• Assignment
Repeat every record below exactly, omitting any pictures.

━━ Supplied material ━━

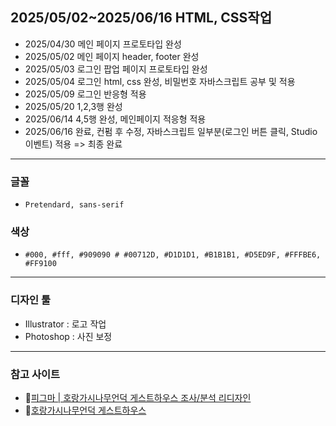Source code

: ## 2025/05/02~2025/06/16 HTML, CSS작업
* 2025/04/30 메인 페이지 프로토타입 완성
* 2025/05/02 메인 페이지 header, footer 완성
* 2025/05/03 로그인 팝업 페이지 프로토타입 완성
* 2025/05/04 로그인 html, css 완성, 비밀번호 자바스크립트 공부 및 적용
* 2025/05/09 로그인 반응형 적용
* 2025/05/20 1,2,3행 완성
* 2025/06/14 4,5행 완성, 메인페이지 적응형 적용
* 2025/06/16 완료, 컨펌 후 수정, 자바스크립트 일부분(로그인 버튼 클릭, Studio 이벤트) 적용 => 최종 완료
----
### 글꼴
* `Pretendard, sans-serif`
### 색상
* `#000, #fff, #909090 # #00712D, #D1D1D1, #B1B1B1, #D5ED9F, #FFFBE6, #FF9100 `
----
### 디자인 툴
* Illustrator : 로고 작업
* Photoshop : 사진 보정
----
### 참고 사이트
* 🔗<a href="https://www.figma.com/proto/jBQfw5yk6CqNztXyKeC5Vm/%EC%B1%84%EC%88%98%EB%A6%BC-%EA%B2%8C%EC%8A%A4%ED%8A%B8%ED%95%98%EC%9A%B0%EC%8A%A4-%EC%A1%B0%EC%82%AC-%EB%B6%84%EC%84%9D-%EB%A6%AC%EB%94%94%EC%9E%90%EC%9D%B8?node-id=150-32&t=V29cPifEkx7Fml6c-1&scaling=contain&content-scaling=responsive&page-id=46%3A2" traget="_blank">피그마 | 호랑가시나무언덕 게스트하우스 조사/분석 리디자인<a>
* 🔗<a href="http://www.horanggasy.kr/" traget="_blank">호랑가시나무언덕 게스트하우스</a>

━━━

• Result
Source code

: ## 2025/05/02~2025/06/16 HTML, CSS작업
* 2025/04/30 메인 페이지 프로토타입 완성
* 2025/05/02 메인 페이지 header, footer 완성
* 2025/05/03 로그인 팝업 페이지 프로토타입 완성
* 2025/05/04 로그인 html, css 완성, 비밀번호 자바스크립트 공부 및 적용
* 2025/05/09 로그인 반응형 적용
* 2025/05/20 1,2,3행 완성
* 2025/06/14 4,5행 완성, 메인페이지 적응형 적용
* 2025/06/16 완료, 컨펌 후 수정, 자바스크립트 일부분(로그인 버튼 클릭, Studio 이벤트) 적용 => 최종 완료
----
### 글꼴
* `Pretendard, sans-serif`
### 색상
* `#000, #fff, #909090 # #00712D, #D1D1D1, #B1B1B1, #D5ED9F, #FFFBE6, #FF9100 `
----
### 디자인 툴
* Illustrator : 로고 작업
* Photoshop : 사진 보정
----
### 참고 사이트
* 🔗<a href="https://www.figma.com/proto/jBQfw5yk6CqNztXyKeC5Vm/%EC%B1%84%EC%88%98%EB%A6%BC-%EA%B2%8C%EC%8A%A4%ED%8A%B8%ED%95%98%EC%9A%B0%EC%8A%A4-%EC%A1%B0%EC%82%AC-%EB%B6%84%EC%84%9D-%EB%A6%AC%EB%94%94%EC%9E%90%EC%9D%B8?node-id=150-32&t=V29cPifEkx7Fml6c-1&scaling=contain&content-scaling=responsive&page-id=46%3A2" traget="_blank">피그마 | 호랑가시나무언덕 게스트하우스 조사/분석 리디자인<a>
* 🔗<a href="http://www.horanggasy.kr/" traget="_blank">호랑가시나무언덕 게스트하우스</a>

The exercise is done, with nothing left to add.